Lee Nguyen Tran Kim Song Shimazaki

Andrew Lee writes:

I am a recent M.A. graduate in sociology. I am primarily qualitative in method but have been moving in a more mixed-methods direction ever since I discovered sports analytics (Moneyball, Football Outsiders, Wages of Wins, etc.).

For my thesis I studied Korean-Americans in education in the health professions through a comparison of Asian ethnic representation in Los Angeles-area medical and dental schools.

I did this by counting up different Asian ethnic groups at UC Irvine, USC and Loma Linda University’s medical/dental schools using surnames as an identifier (I coded for ethnicity using an algorithm from the North American Association of Central Cancer Registries which correlated surnames with ethnicity: http://www.naaccr.org/Research/DataAnalysisTools.aspx). The coding was mostly easy, since “Nguyen” and “Tran” is always Vietnamese, “Kim” and “Song” is Korean, “Shimazaki” is Japanese, etc.

Now, the first time around I found that Chinese-Americans and Vietnamese-Americans were proportionally the most numerous Asian ethnics at the medical/dental schools of UC Irvine and USC (each about 10% of graduating classes), while Korean-Americans were a distant third (3-5%).
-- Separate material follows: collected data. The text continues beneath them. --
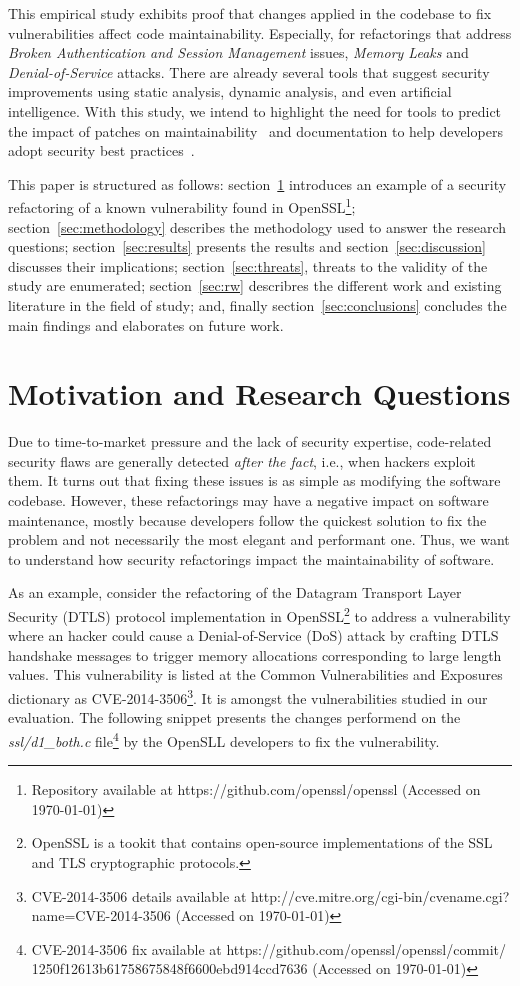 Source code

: \documentclass[10pt,conference]{IEEEtran}
\begin{document}
This empirical study exhibits proof that changes applied in the codebase to fix
vulnerabilities affect code maintainability. Especially, for refactorings that
address \emph{Broken Authentication and Session Management} issues, \emph{Memory
Leaks} and \emph{Denial-of-Service} attacks. There are already several tools that
suggest security improvements using static analysis, dynamic analysis, and even
artificial intelligence. With this study, we intend to highlight the need for tools
to predict the impact of patches on maintainability~\cite{4724577} and documentation
to help developers adopt security best practices~\cite{6311252, 7927935, MESQUIDA201519}.

This paper is structured as follows: section~\ref{sec:motivation} introduces an
example of a security refactoring of a known vulnerability found in
OpenSSL\footnote{Repository available at https://github.com/openssl/openssl
(Accessed on \today{})}; section~\ref{sec:methodology} describes the
methodology used to answer the research questions; section~\ref{sec:results}
presents the results and section~\ref{sec:discussion} discusses their
implications; section~\ref{sec:threats}, threats to the validity of the study
are enumerated; section~\ref{sec:rw} describres the different work and existing
literature in the field of study; and, finally section~\ref{sec:conclusions}
concludes the main findings and elaborates on future work.
%
\section{Motivation and Research Questions}\label{sec:motivation}
%
Due to time-to-market pressure and the lack of security expertise, code-related
security flaws are generally detected \textit{after the fact}, i.e., when
hackers exploit them. It turns out that fixing these issues is as simple as
modifying the software codebase. However, these refactorings may have a negative
impact on software maintenance, mostly because developers follow the quickest
solution to fix the problem and not necessarily the most elegant and performant
one. Thus, we want to understand how security refactorings impact the
maintainability of software.

As an example, consider the refactoring of the Datagram Transport Layer Security
(DTLS) protocol implementation in OpenSSL\footnote{OpenSSL is a tookit that
contains open-source implementations of the SSL and TLS cryptographic
protocols.} to address a vulnerability where an hacker could cause a Denial-of-Service
(DoS) attack by crafting DTLS handshake messages to trigger memory allocations
corresponding to large length values. This vulnerability is listed at the Common
Vulnerabilities and Exposures dictionary as CVE-2014-3506\footnote{CVE-2014-3506
details available at http://cve.mitre.org/cgi-bin/cvename.cgi?name=CVE-2014-3506
(Accessed on \today{})}. It is amongst the vulnerabilities studied in our
evaluation. The following snippet presents the changes performend on the
\emph{ssl/d1\_both.c} file\footnote{CVE-2014-3506 fix available  at
https://github.com/openssl/openssl/commit/\\1250f12613b61758675848f6600ebd914ccd7636
(Accessed on \today{})} by the OpenSLL developers to fix the vulnerability.
\end{document}
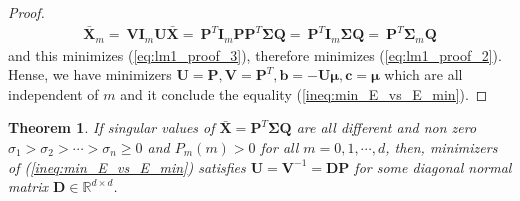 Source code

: \documentclass{article}
\newtheorem{theorem}{Theorem}
\begin{document}
\begin{proof}
    \begin{align}
        \bar{\mathbf{X}}_m 
        = \ \mathbf{V} \mathbf{I}_m \mathbf{U} \bar{\mathbf{X}}
        = \ \mathbf{P}^T \mathbf{I}_m \mathbf{P} \mathbf{P}^T \mathbf{\Sigma} \mathbf{Q}
        = \ \mathbf{P}^T \mathbf{I}_m \mathbf{\Sigma} \mathbf{Q}
        = \ \mathbf{P}^T \mathbf{\Sigma}_m \mathbf{Q} \nonumber
    \end{align}
    and this minimizes (\ref{eq:lm1_proof_3}), therefore minimizes (\ref{eq:lm1_proof_2}). Hense, we have minimizers $\mathbf{U} = \mathbf{P}, \mathbf{V} = \mathbf{P}^T, \mathbf{b} = -\mathbf{U}\mathbf{\mu}, \mathbf{c} = \mathbf{\mu}$ which are all independent of $m$ and it conclude the equality (\ref{ineq:min_E_vs_E_min}).
    \end{proof}
    
    \begin{theorem}
      \label{th:svd}
      If singular values of $\bar{\mathbf{X}} = \mathbf{P}^T \mathbf{\Sigma} \mathbf{Q}$ are all different and non zero $\sigma_1 > \sigma_2 > \cdots > \sigma_n \geq 0$ and $P_m(m) > 0$ for all $m = 0, 1, \cdots, d$, then, minimizers of (\ref{ineq:min_E_vs_E_min}) satisfies $\mathbf{U} = \mathbf{V}^{-1} = \mathbf{D} \mathbf{P}$ for some diagonal normal matrix $\mathbf{D} \in \mathbb{R}^{d \times d}$.
    \end{theorem}
\end{document}
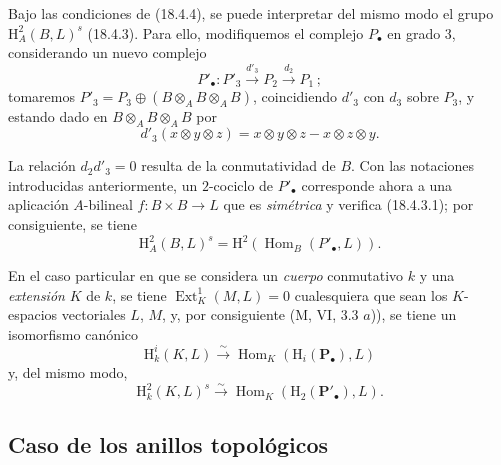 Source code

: \begin{env}[18.4.5]
\label{0.18.4.5-es}
Bajo las condiciones de (18.4.4), se puede interpretar del mismo modo el
grupo $\mathrm H_A^2(B,L)^s$ (18.4.3). Para ello, modifiquemos el complejo
$P_\bullet$ en grado $3$, considerando un nuevo complejo
\[
  P'_\bullet:P'_3\xrightarrow{d'_3}P_2
  \xrightarrow{d_2}P_1\,;
\]
tomaremos
$P'_3=P_3\oplus(B\otimes_A B\otimes_A B)$, coincidiendo
$d'_3$ con $d_3$ sobre $P_3$, y estando dado en
$B\otimes_A B\otimes_A B$ por
\[
  d'_3(x\otimes y\otimes z)=x\otimes y\otimes z-x\otimes z\otimes y.
\]

La relación $d_2d'_3=0$ resulta de la conmutatividad de $B$. Con las notaciones
introducidas anteriormente, un $2$-cociclo de $P'_\bullet$ corresponde
ahora a una aplicación $A$-bilineal $f:B\times B\to L$ que es
\emph{simétrica} y verifica (18.4.3.1); por consiguiente, se tiene
\[
  \mathrm H_A^2(B,L)^s
  =\mathrm H^2(\operatorname{Hom}_B(P'_\bullet,L)).
\]
\end{env}

\begin{env}[18.4.6]
\label{0.18.4.6-es}
En el caso particular en que se considera un \emph{cuerpo} conmutativo $k$ y
una \emph{extensión} $K$ de $k$, se tiene
$\operatorname{Ext}_K^1(M,L)=0$ cualesquiera que sean los $K$-espacios
vectoriales $L$, $M$, y, por consiguiente (M, VI, 3.3 $a$)), se tiene un
isomorfismo canónico
\begin{equation}
\label{0.18.4.6.1-es}
\tag{18.4.6.1}
  \mathrm H_k^i(K,L)\xrightarrow{\sim}
  \operatorname{Hom}_K(\mathrm H_i(\mathbf P_\bullet),L)
\end{equation}
y, del mismo modo,
\begin{equation}
\label{0.18.4.6.2-es}
\tag{18.4.6.2}
  \mathrm H_k^2(K,L)^s\xrightarrow{\sim}
  \operatorname{Hom}_K(\mathrm H_2(\mathbf P'_\bullet),L).
\end{equation}
\end{env}

\subsection{Caso de los anillos topológicos}
\label{subsection:0.18.5-es}

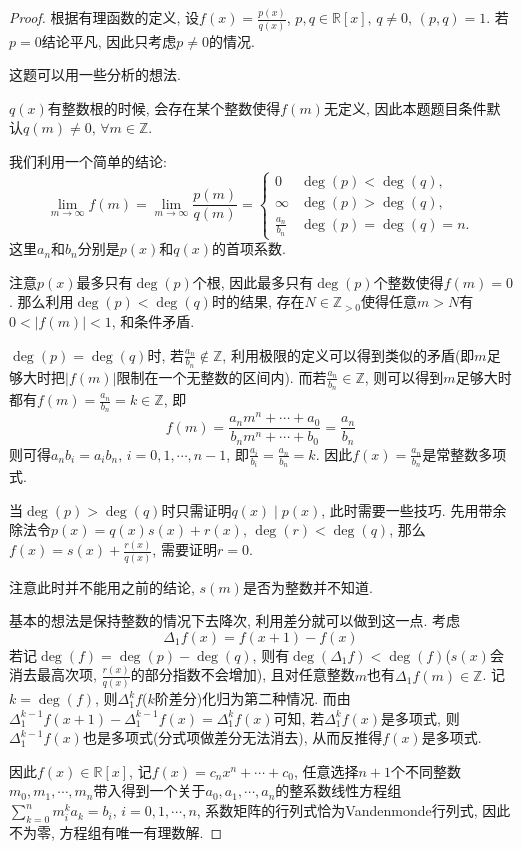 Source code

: \begin{proof}
    根据有理函数的定义, 设$f(x) = \frac{p(x)}{q(x)}$, $p, q \in \mathbb{R}[x],\, q \neq 0,\, (p, q) = 1$. 若$p = 0$结论平凡, 因此只考虑$p \neq 0$的情况.
    
    这题可以用一些分析的想法.
    \begin{remark}
        $q(x)$有整数根的时候, 会存在某个整数使得$f(m)$无定义, 因此本题题目条件默认$q(m) \neq 0,\, \forall m \in \mathbb{Z}$.
    \end{remark}
    我们利用一个简单的结论:
    \[
        \lim_{m \to \infty} f(m) = \lim_{m \to \infty} \frac{p(m)}{q(m)} =
        \begin{cases}
            0 & \deg(p) < \deg(q),\\
            \infty & \deg(p) > \deg(q),\\
            \frac{a_n}{b_n} & \deg(p) = \deg(q) = n.
        \end{cases}
    \]
    这里$a_n$和$b_n$分别是$p(x)$和$q(x)$的首项系数.

    注意$p(x)$最多只有$\deg(p)$个根, 因此最多只有$\deg(p)$个整数使得$f(m) = 0$. 那么利用$\deg(p) < \deg(q)$时的结果, 存在$N \in \mathbb{Z}_{>0}$使得任意$m > N$有$0 < |f(m)| < 1$, 和条件矛盾.

    $\deg(p) = \deg(q)$时, 若$\frac{a_n}{b_n} \notin \mathbb{Z}$, 利用极限的定义可以得到类似的矛盾(即$m$足够大时把$|f(m)|$限制在一个无整数的区间内). 而若$\frac{a_n}{b_n} \in \mathbb{Z}$, 则可以得到$m$足够大时都有$f(m) = \frac{a_n}{b_n} = k \in \mathbb{Z}$, 即
    \[
        f(m) = \frac{a_nm^n + \cdots + a_0}{b_nm^n + \cdots + b_0} = \frac{a_n}{b_n} 
    \]
    则可得$a_nb_i = a_ib_n,\, i = 0, 1, \cdots, n - 1$, 即$\frac{a_i}{b_i} = \frac{a_n}{b_n} = k$. 因此$f(x) = \frac{a_n}{b_n}$是常整数多项式.

    当$\deg(p) > \deg(q)$时只需证明$q(x) \mid p(x)$, 此时需要一些技巧. 先用带余除法令$p(x) = q(x)s(x) + r(x),\, \deg(r) < \deg(q)$, 那么$f(x) = s(x) + \frac{r(x)}{q(x)}$, 需要证明$r = 0$.
    \begin{remark}
        注意此时并不能用之前的结论, $s(m)$是否为整数并不知道.
    \end{remark}
    基本的想法是保持整数的情况下去降次, 利用差分就可以做到这一点. 考虑
    \[
        \Delta_1 f(x) = f(x + 1) - f(x) 
    \]
    若记$\deg(f) = \deg(p) - \deg(q)$, 则有$\deg(\Delta_1 f) < \deg(f)$($s(x)$会消去最高次项, $\frac{r(x)}{q(x)}$的部分指数不会增加), 且对任意整数$m$也有$\Delta_1 f(m) \in \mathbb{Z}$. 记$k = \deg(f)$, 则$\Delta_1^k f$($k$阶差分)化归为第二种情况. 而由$\Delta_1^{k - 1} f(x + 1) - \Delta_1^{k - 1} f(x) = \Delta_1^k f(x)$可知, 若$\Delta_1^k f(x)$是多项式, 则$\Delta_1^{k - 1} f(x)$也是多项式(分式项做差分无法消去), 从而反推得$f(x)$是多项式.

    因此$f(x) \in \mathbb{R}[x]$, 记$f(x) = c_nx^n + \cdots + c_0$, 任意选择$n + 1$个不同整数$m_0, m_1, \cdots, m_n$带入得到一个关于$a_0, a_1, \cdots, a_n$的整系数线性方程组$\sum_{k = 0}^{n} m_i^ka_k = b_i,\, i = 0, 1, \cdots, n$, 系数矩阵的行列式恰为Vandenmonde行列式, 因此不为零, 方程组有唯一有理数解.
\end{proof} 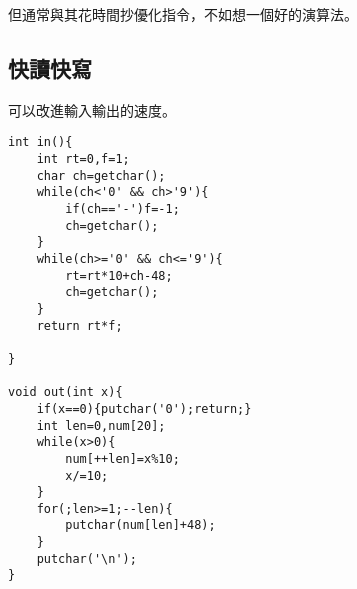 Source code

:     \begin{tip}
        但通常與其花時間抄優化指令，不如想一個好的演算法。
    \end{tip}

    \subsection{快讀快寫}
    可以改進輸入輸出的速度。

    \begin{lstlisting}[caption=快速讀寫]
int in(){
    int rt=0,f=1;
    char ch=getchar();
    while(ch<'0' && ch>'9'){
        if(ch=='-')f=-1;
        ch=getchar();
    }
    while(ch>='0' && ch<='9'){
        rt=rt*10+ch-48;
        ch=getchar();
    }
    return rt*f;

}

void out(int x){
    if(x==0){putchar('0');return;}
    int len=0,num[20];
    while(x>0){
        num[++len]=x%10;
        x/=10;
    }
    for(;len>=1;--len){
        putchar(num[len]+48);
    }
    putchar('\n');
}\end{lstlisting} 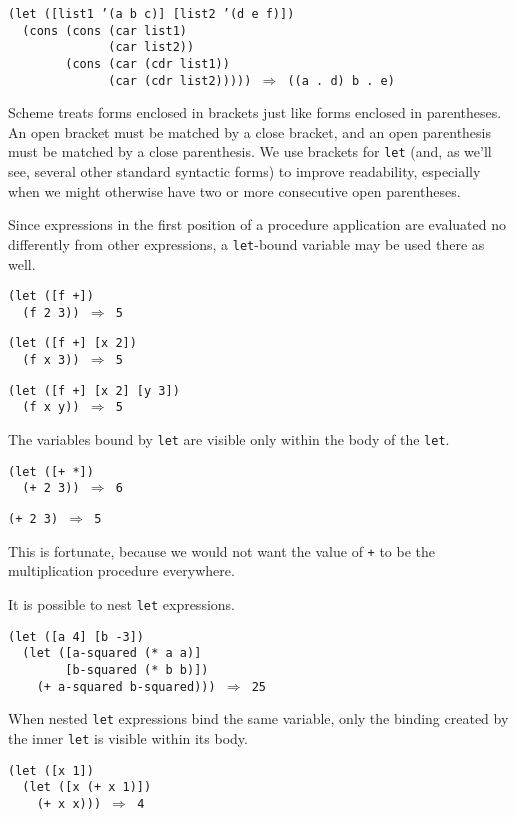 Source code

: \begin{alltt}
(let ([list1 '(a b c)] [list2 '(d e f)])
  (cons (cons (car list1)
              (car list2))
        (cons (car (cdr list1))
              (car (cdr list2))))) \(\Rightarrow\) ((a . d) b . e)
\end{alltt}


Scheme treats forms enclosed in brackets just like forms enclosed in
parentheses.
An open bracket must be matched by a close bracket, and an open
parenthesis must be matched by a close parenthesis.
We use brackets for \texttt{let} (and, as we'll see, several other
standard syntactic forms) to improve readability, especially when we might
otherwise have two or more consecutive open parentheses.


Since expressions in the first position of a procedure application
are evaluated no differently from other expressions, a \texttt{let}-bound
variable may be used there as well.


\begin{alltt}
(let ([f +])
  (f 2 3)) \(\Rightarrow\) 5

(let ([f +] [x 2])
  (f x 3)) \(\Rightarrow\) 5

(let ([f +] [x 2] [y 3])
  (f x y)) \(\Rightarrow\) 5
\end{alltt}


The variables bound by \texttt{let} are visible only within the body of 
the \texttt{let}.


\begin{alltt}
(let ([+ *])
  (+ 2 3)) \(\Rightarrow\) 6

(+ 2 3) \(\Rightarrow\) 5
\end{alltt}


This is fortunate, because we would not want the
value of \texttt{+} to be the multiplication procedure everywhere.


It is possible to nest \texttt{let} expressions.


\begin{alltt}
(let ([a 4] [b -3])
  (let ([a-squared (* a a)]
        [b-squared (* b b)])
    (+ a-squared b-squared))) \(\Rightarrow\) 25
\end{alltt}


When nested \texttt{let} expressions bind the same variable, only the 
binding created by the inner \texttt{let} is visible within its body.


\begin{alltt}
(let ([x 1])
  (let ([x (+ x 1)])
    (+ x x))) \(\Rightarrow\) 4
\end{alltt}


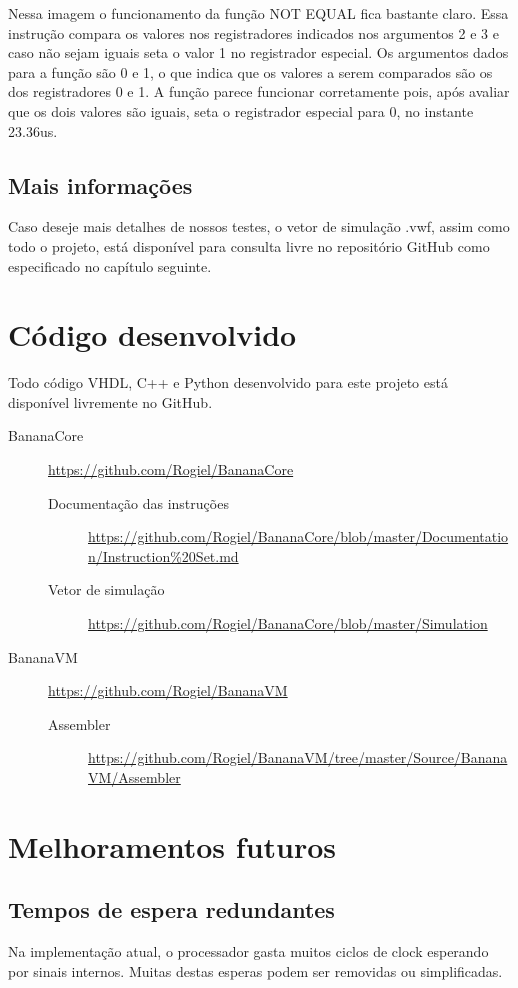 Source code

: \documentclass[11pt]{report}
\begin{document}
Nessa imagem o funcionamento da função NOT EQUAL fica bastante claro. Essa instrução compara os valores nos registradores indicados nos argumentos 2 e 3 e caso não sejam iguais seta o valor 1 no registrador especial.
Os argumentos dados para a função são 0 e 1, o que indica que os valores a serem comparados são os dos registradores 0 e 1. A função parece funcionar corretamente pois, após avaliar que os dois valores são iguais, seta o registrador especial para 0, no instante 23.36us.
\section*{Mais informações}
Caso deseje mais detalhes de nossos testes, o vetor de simulação .vwf, assim como todo o projeto, está disponível para consulta livre no repositório GitHub como especificado no capítulo seguinte.


\chapter{Código desenvolvido}
\label{ch:Instruction documentation}
Todo código VHDL, C++ e Python desenvolvido para este projeto está disponível livremente no GitHub.

\begin{description}
	\item[BananaCore] \url{https://github.com/Rogiel/BananaCore}
	\begin{description}
		\item[Documentação das instruções] \url{https://github.com/Rogiel/BananaCore/blob/master/Documentation/Instruction%20Set.md}
		\item[Vetor de simulação] \url{https://github.com/Rogiel/BananaCore/blob/master/Simulation}
	\end{description}
	
	\item[BananaVM] \url{https://github.com/Rogiel/BananaVM}
	\begin{description}
		\item[Assembler] \url{https://github.com/Rogiel/BananaVM/tree/master/Source/BananaVM/Assembler}
	\end{description}
\end{description}

\chapter{Melhoramentos futuros}
\section*{Tempos de espera redundantes}
Na implementação atual, o processador gasta muitos ciclos de clock esperando por sinais internos. Muitas destas esperas podem ser removidas ou simplificadas.
\end{document}
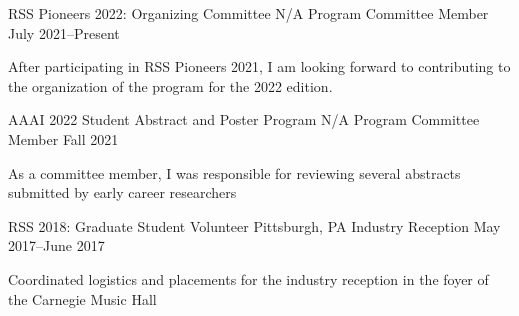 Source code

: 
\begin{cventries}
  \cventry
  {RSS Pioneers 2022: Organizing Committee}
  {N/A}
  {Program Committee Member}
  {July 2021--Present}
  {
    \begin{cvitems}
    \item After participating in RSS Pioneers 2021, I am looking forward to
      contributing to the organization of the program for the 2022 edition.
    \end{cvitems}
  }
  \cventry
  {AAAI 2022 Student Abstract and Poster Program}
  {N/A}
  {Program Committee Member}
  {Fall 2021}
  {
    \begin{cvitems}
    \item As a committee member, I was responsible for reviewing several
      abstracts submitted by early career researchers
    \end{cvitems}
  }
  \cventry
  {RSS 2018: Graduate Student Volunteer}
  {Pittsburgh, PA}
  {Industry Reception}
  {May 2017--June 2017}
  {
    \begin{cvitems}
    \item Coordinated logistics and placements for the industry reception
      in the foyer of the Carnegie Music Hall
    \end{cvitems}
  }
\end{cventries}
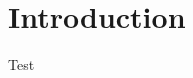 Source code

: \documentclass[a4paper,10pt]{article}
\date{\thedate}
\author{\theauthor}
\title{\assignment}
\begin{document}
\thispagestyle{empty}
\maketitle
\mbox{}

\section{Introduction}

Test \cite{tetris}

\printbibliography
\end{document}

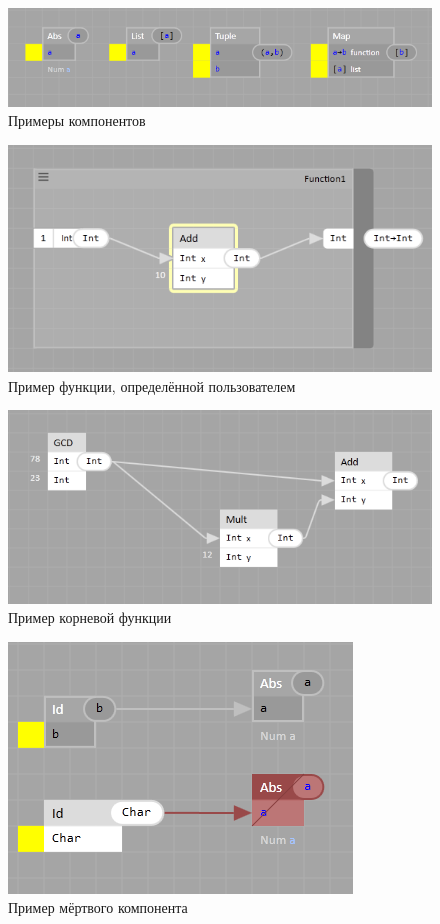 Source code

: \begin{figure}[h]
	\centering
	\includegraphics{img/components.PNG}
	\caption{Примеры компонентов}\label{components}	
\end{figure}
\begin{figure}[h]
	\centering
	\includegraphics{img/custom_function.PNG}
	\caption{Пример функции, определённой пользователем}\label{customfun}	
\end{figure}
\begin{figure}[h]
\centering
\includegraphics{img/core.PNG}
\caption{Пример корневой функции}\label{corefun}	
\end{figure}
\begin{figure}[h]
	\centering
	\includegraphics{img/dead.PNG}
	\caption{Пример мёртвого компонента}\label{dead}
\end{figure}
At Loma Linda University, however, Korean-Americans were about 30% of dental school graduating classes every year and 20% of medical school graduates. Chinese- and Vietnamese-Americans, meanwhile, were in the low single digits at Loma Linda (Japanese never exceed 2% at any school, strangely enough).

These results were surprising because I had expected all three schools’ Asian ethnic representation to mirror that of the region’s demographics; I thought I had made a mistake so I decided to try recoding. What I did was that I decided that I might be subconsciously over-counting Korean-Americans by coding all instances of the “Lee” surname as Korean rather than Chinese. So I decided that unless there were “ethnic” first names which could be used to identify an individual as a particular ethnicity, I would label all ambiguous cases as simply Chinese.

So for example, a “Steve Lee” or “Jonathan Lee” would always be labeled as Chinese. I would only label a person with a “Lee” last name as Korean if their ethnic Korean given name was included as a marker (Korean and Chinese given names are quite distinct).

After the recoding, my results were almost the same, except that the percentage of Chinese at Loma Linda University’s medical school went up to almost 10%, and the proportions of Koreans at Loma Linda University went down to 25% in the dental school and 15% in the medical school.

Sorry for the long, boring paragraphs above on coding, but I just wanted to know if my methodology seems “rigorous” enough and if you would see these results as valid?

I want to make sure about these results, because they were the stepping ground off which I undertook a qualitative study of Asian-American medical/dental students at Loma Linda University to find why the demographics at Loma Linda were so different. I found that Loma Linda University being a Seventh-Day Adventist university was the key deciding factor; the fact that Loma Linda University is a religious university encouraged self-selection among applicants as well as potential applicants to its medical/dental programs. Many non-Adventist potential applicants to Loma Linda’s programs decided against applying because they were turned off by the university’s overtly religious self-presentation; Korean-Americans are a highly Christian ethnic group, on the other hand, and so are well-represented within Adventism. The fact that Korean immigrants to America are also usually at least middle class and college-educated/professionally-trained means that they had advantages in academic achievement. So middle-class Korean-American Adventists are overwhelmingly choosing the medical/dental route as a way of ensuring financial stability, raising their family’s social status, and also signaling religious commitment (Adventism places a heavy emphasis on physical health in its religious doctrine, so the health professions enjoy an extra level of prestige).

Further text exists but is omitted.